## Exercise prompt
Each line in the listing below that includes "method" should be counted; give the total and nothing more.

━━━━━━

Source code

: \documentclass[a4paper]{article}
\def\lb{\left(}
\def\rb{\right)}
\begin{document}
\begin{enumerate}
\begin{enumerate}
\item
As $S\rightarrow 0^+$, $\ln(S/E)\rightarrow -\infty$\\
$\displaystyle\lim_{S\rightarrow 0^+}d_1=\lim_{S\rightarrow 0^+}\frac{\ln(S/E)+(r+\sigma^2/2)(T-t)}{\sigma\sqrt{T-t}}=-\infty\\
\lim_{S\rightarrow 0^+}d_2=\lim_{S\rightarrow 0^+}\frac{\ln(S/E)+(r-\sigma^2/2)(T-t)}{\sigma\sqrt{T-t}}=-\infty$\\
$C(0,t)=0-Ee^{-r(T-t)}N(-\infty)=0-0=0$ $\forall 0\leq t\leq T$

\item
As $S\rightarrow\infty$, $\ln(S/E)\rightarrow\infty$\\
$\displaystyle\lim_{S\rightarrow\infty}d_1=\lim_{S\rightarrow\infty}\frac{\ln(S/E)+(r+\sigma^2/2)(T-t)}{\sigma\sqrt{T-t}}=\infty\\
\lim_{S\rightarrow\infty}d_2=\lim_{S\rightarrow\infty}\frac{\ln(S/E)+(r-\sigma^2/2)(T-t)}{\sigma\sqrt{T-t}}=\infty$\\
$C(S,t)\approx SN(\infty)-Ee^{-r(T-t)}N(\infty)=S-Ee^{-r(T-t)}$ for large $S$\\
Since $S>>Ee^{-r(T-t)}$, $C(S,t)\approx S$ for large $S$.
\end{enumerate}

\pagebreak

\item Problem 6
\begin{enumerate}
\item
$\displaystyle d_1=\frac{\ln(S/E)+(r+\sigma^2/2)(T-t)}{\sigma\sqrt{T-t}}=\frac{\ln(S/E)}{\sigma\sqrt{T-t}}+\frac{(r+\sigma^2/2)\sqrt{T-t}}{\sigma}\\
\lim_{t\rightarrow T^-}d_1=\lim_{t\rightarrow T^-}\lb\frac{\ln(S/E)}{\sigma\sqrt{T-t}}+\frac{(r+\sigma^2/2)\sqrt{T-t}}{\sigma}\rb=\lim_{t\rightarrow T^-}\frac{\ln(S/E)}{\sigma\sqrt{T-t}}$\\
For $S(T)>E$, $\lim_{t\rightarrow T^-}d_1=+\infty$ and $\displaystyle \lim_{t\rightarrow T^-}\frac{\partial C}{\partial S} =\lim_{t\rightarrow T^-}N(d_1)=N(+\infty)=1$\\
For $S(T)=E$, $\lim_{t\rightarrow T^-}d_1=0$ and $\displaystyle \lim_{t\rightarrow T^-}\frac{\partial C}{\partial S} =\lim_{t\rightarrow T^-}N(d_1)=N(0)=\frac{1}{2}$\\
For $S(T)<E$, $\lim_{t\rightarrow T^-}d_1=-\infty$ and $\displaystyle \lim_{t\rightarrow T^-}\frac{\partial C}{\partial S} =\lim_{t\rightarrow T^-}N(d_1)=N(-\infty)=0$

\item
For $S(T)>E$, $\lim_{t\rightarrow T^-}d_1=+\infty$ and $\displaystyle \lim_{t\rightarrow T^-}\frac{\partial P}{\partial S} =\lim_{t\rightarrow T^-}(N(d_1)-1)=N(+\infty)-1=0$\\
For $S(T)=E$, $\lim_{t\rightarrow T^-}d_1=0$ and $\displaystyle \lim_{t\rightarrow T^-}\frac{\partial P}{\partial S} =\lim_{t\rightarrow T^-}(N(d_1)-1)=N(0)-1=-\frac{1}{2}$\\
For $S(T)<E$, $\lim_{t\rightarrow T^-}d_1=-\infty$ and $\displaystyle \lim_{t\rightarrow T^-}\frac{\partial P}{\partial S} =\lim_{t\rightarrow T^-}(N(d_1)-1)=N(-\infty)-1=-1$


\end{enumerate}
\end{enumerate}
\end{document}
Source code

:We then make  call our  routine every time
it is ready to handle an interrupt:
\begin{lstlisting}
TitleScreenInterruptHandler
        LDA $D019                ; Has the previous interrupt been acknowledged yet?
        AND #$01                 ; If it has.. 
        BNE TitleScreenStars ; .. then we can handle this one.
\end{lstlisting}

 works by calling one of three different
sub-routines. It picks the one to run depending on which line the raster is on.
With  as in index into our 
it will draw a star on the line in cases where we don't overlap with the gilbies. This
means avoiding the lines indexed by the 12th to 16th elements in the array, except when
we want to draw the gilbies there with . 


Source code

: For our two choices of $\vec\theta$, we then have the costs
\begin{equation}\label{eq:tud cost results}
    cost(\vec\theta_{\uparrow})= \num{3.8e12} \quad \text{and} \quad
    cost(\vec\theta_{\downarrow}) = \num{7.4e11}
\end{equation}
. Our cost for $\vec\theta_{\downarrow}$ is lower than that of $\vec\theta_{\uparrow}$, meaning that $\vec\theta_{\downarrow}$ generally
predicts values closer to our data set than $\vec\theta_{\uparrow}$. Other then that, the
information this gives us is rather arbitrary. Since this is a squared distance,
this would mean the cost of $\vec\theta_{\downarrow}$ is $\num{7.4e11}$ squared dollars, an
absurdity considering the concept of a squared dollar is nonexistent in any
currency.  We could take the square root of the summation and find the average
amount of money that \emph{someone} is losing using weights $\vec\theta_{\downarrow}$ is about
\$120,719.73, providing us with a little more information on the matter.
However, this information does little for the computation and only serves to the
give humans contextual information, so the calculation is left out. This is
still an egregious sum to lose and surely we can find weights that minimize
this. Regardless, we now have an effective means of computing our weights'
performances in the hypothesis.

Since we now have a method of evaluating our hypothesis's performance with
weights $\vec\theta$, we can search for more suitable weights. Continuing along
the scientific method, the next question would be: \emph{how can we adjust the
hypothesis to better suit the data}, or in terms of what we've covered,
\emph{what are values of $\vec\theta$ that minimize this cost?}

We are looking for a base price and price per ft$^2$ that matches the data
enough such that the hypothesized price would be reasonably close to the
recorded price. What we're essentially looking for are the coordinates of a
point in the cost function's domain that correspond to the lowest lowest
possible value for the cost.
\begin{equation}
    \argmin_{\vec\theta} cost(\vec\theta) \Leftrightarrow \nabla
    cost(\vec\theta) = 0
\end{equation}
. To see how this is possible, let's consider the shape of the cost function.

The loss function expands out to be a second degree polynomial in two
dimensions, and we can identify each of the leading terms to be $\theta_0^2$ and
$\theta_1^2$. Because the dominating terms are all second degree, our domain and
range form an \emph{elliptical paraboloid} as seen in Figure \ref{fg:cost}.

━━━━━━

## Problem solution
2